Deserialize a Detection object.

to_rectangle(*, fill: bool = False, **kwargs: Any) Rectangle#

Return a matplotlib Rectangle representing the detection.

Parameters#

fill: bool

Set whether to fill the patch. Defaulted to False.

kwargs:

Additional keyword arguments

Returns#

matplotlib.patches.Rectangle

Rectangle representing the detection. The coordinates of the rectangle are in time x frequency.
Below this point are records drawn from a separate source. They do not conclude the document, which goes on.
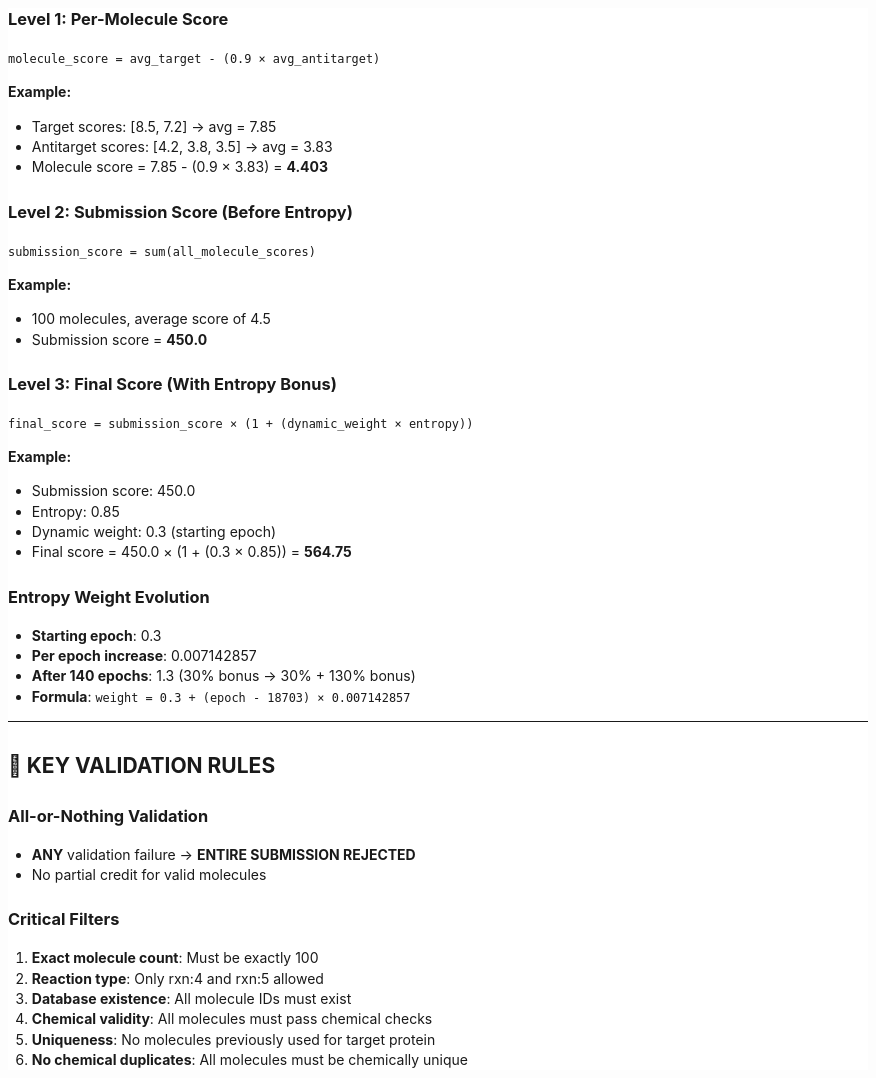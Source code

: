 ### **Level 1: Per-Molecule Score**
```
molecule_score = avg_target - (0.9 × avg_antitarget)
```

**Example:**
- Target scores: [8.5, 7.2] → avg = 7.85
- Antitarget scores: [4.2, 3.8, 3.5] → avg = 3.83
- Molecule score = 7.85 - (0.9 × 3.83) = **4.403**

### **Level 2: Submission Score (Before Entropy)**
```
submission_score = sum(all_molecule_scores)
```

**Example:**
- 100 molecules, average score of 4.5
- Submission score = **450.0**

### **Level 3: Final Score (With Entropy Bonus)**
```
final_score = submission_score × (1 + (dynamic_weight × entropy))
```

**Example:**
- Submission score: 450.0
- Entropy: 0.85
- Dynamic weight: 0.3 (starting epoch)
- Final score = 450.0 × (1 + (0.3 × 0.85)) = **564.75**

### **Entropy Weight Evolution**
- **Starting epoch**: 0.3
- **Per epoch increase**: 0.007142857
- **After 140 epochs**: 1.3 (30% bonus → 30% + 130% bonus)
- **Formula**: `weight = 0.3 + (epoch - 18703) × 0.007142857`

---

## 🎯 **KEY VALIDATION RULES**

### **All-or-Nothing Validation**
- **ANY** validation failure → **ENTIRE SUBMISSION REJECTED**
- No partial credit for valid molecules

### **Critical Filters**
1. **Exact molecule count**: Must be exactly 100
2. **Reaction type**: Only rxn:4 and rxn:5 allowed
3. **Database existence**: All molecule IDs must exist
4. **Chemical validity**: All molecules must pass chemical checks
5. **Uniqueness**: No molecules previously used for target protein
6. **No chemical duplicates**: All molecules must be chemically unique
class osekit.core.detection.FrequencyBounds(min: int, max: int)#

Class representing the frequency bounds of a detection.

Parameters#

min: int

Lower frequency bound.

max: int

Upper frequency bound.

property bandwidth: int#

Bandwidth of the detection.

class osekit.core.detection.DetectorInfo(name: str, expertise: Literal['NOVICE', 'AVERAGE', 'EXPERT'] | None = None)#

Class representing a detector info.

class osekit.core.detection.SignalParameters(is_itensity_too_low: bool | None = None, does_overlap_other_signals: bool | None = None, min_frequency: int | None = None, max_frequency: int | None = None, nb_relative_mins: int | None = None, nb_relative_maxes: int | None = None, nb_steps: int | None = None, trend: Literal['FLAT', 'ASCENDING', 'DESCENDING', 'MODULATED'] | None = None, frequency_jumps: bool | int | None = None, has_harmonics: bool | None = None, has_sidebands: bool | None = None, has_subharmonics: bool | None = None, has_deterministic_chaos: bool | None = None)#

Class representing parameters of detection signal.
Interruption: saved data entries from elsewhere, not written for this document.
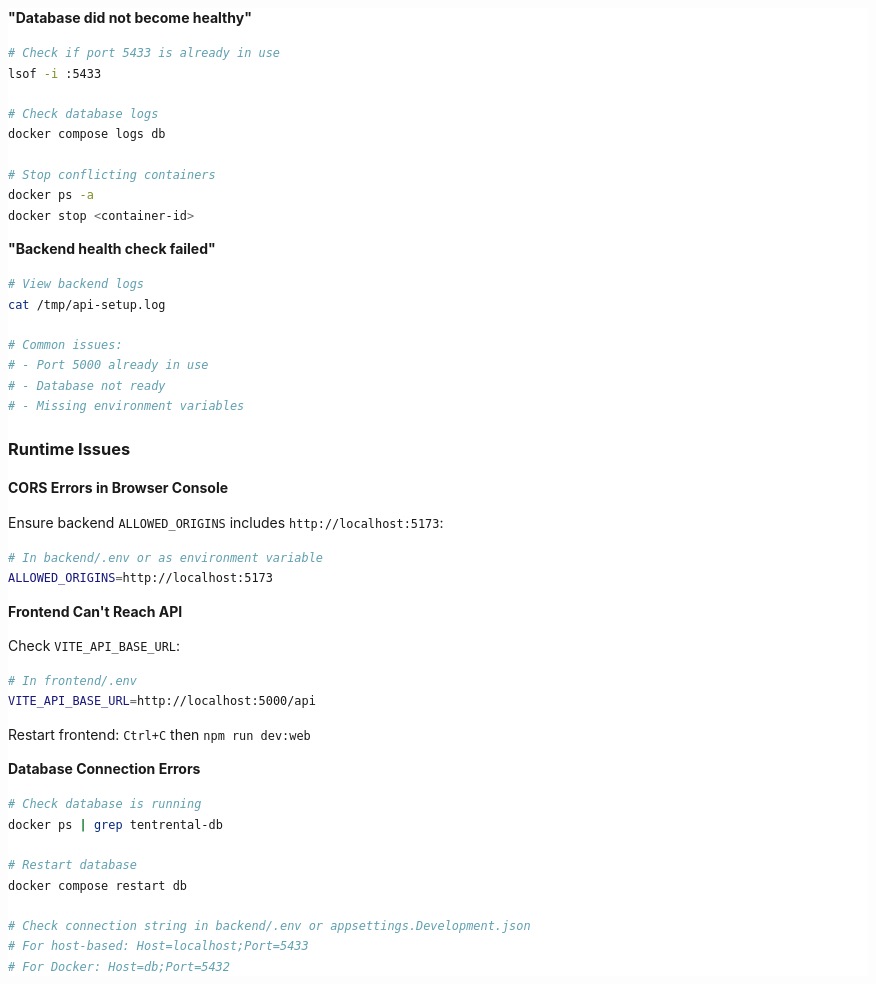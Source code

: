 **"Database did not become healthy"**
```bash
# Check if port 5433 is already in use
lsof -i :5433

# Check database logs
docker compose logs db

# Stop conflicting containers
docker ps -a
docker stop <container-id>
```

**"Backend health check failed"**
```bash
# View backend logs
cat /tmp/api-setup.log

# Common issues:
# - Port 5000 already in use
# - Database not ready
# - Missing environment variables
```

### Runtime Issues

**CORS Errors in Browser Console**

Ensure backend `ALLOWED_ORIGINS` includes `http://localhost:5173`:

```bash
# In backend/.env or as environment variable
ALLOWED_ORIGINS=http://localhost:5173
```

**Frontend Can't Reach API**

Check `VITE_API_BASE_URL`:
```bash
# In frontend/.env
VITE_API_BASE_URL=http://localhost:5000/api
```

Restart frontend: `Ctrl+C` then `npm run dev:web`

**Database Connection Errors**

```bash
# Check database is running
docker ps | grep tentrental-db

# Restart database
docker compose restart db

# Check connection string in backend/.env or appsettings.Development.json
# For host-based: Host=localhost;Port=5433
# For Docker: Host=db;Port=5432
```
class osekit.core.detection.ConfidenceIndicator(label: str, level: int, maximum_level: int)#

Class that represents a detection confidence indicator.

Parameters#

label: str

Name of the level of confidence.

level: int

Level of confidence of the detection.

maximum_level: int

Maximum level of confidence authorized in the project.

classmethod from_relative_level_string(label: str, relative_level_string: str) Self#

Return a ConfidenceIndicator from a string representing its level.

Parameters#

label: str

Name of the level of confidence.

relative_level_string: str

Level of confidence relative to the maximum level available. Should be formatted as n/m, where n is the level of confidence of the detection and m is the maximum level available in the project.

Returns#

ConfidenceIndicator

The confidence indicator parsed from the input string.

class osekit.core.detection.DetectionMetaData(project: str | None, filename: str | None, detection_id: int | None, base_id: int | None, comments: str | None, phase: Literal['ANNOTATION', 'VERIFICATION'] | None)#

Class that represents the metadata of a detection.

Parameters#

project: str | None

Name of the project in which the detection was made.

filename: str | None

Name of the file this detection was made on.

detection_id: int | None

ID of the detection.

base_id: int | None

ID of the base detection. May differ from detection_id if the detection is an update/correction.

comments: str | None

Comments left by the annotator.

phase: Literal[“ANNOTATION”, “VERIFICATION”] | None

Phase during which the detection was created.

class osekit.core.detection.Verification(verificator: str, is_validated: bool)#

Class that represents a verification of a detection.